(Saved entries)

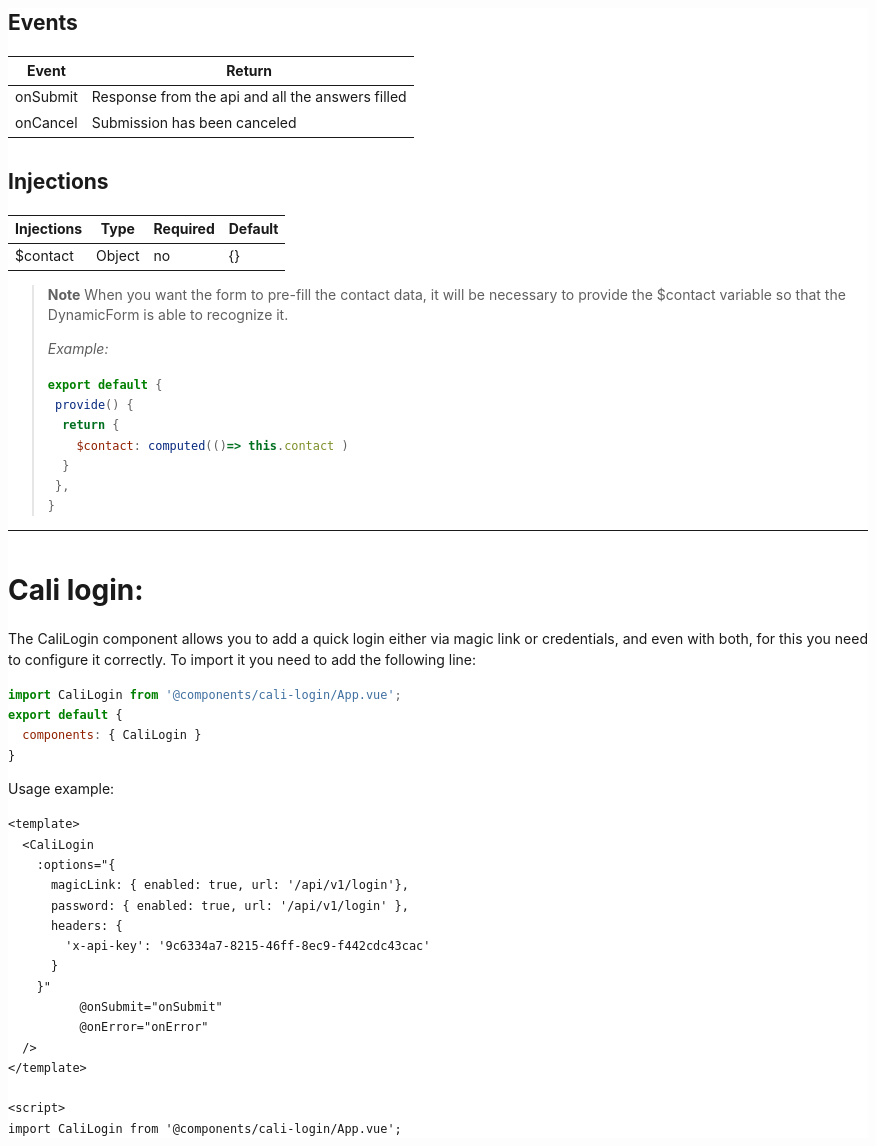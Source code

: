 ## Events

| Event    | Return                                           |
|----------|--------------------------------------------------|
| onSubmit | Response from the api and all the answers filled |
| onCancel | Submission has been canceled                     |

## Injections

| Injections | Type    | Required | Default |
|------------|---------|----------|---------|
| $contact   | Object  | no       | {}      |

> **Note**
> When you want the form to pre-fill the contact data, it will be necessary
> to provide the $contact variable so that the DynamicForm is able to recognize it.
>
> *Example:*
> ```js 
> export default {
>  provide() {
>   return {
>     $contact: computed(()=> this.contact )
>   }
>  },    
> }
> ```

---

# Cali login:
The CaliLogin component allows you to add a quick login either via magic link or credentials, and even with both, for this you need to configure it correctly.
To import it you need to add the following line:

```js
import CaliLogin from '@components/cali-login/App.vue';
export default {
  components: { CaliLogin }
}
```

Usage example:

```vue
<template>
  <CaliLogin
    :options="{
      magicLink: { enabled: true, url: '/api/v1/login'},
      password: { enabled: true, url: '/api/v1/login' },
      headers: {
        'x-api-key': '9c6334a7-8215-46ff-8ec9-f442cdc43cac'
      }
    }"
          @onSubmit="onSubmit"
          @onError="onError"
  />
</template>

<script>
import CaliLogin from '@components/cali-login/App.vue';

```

## [Your objective]
Each line of the entries holding the string "contact" should be found and copied.

## [Solution for this exercise]
| $contact   | Object  | no       | {}      |
> When you want the form to pre-fill the contact data, it will be necessary
> to provide the $contact variable so that the DynamicForm is able to recognize it.
>     $contact: computed(()=> this.contact )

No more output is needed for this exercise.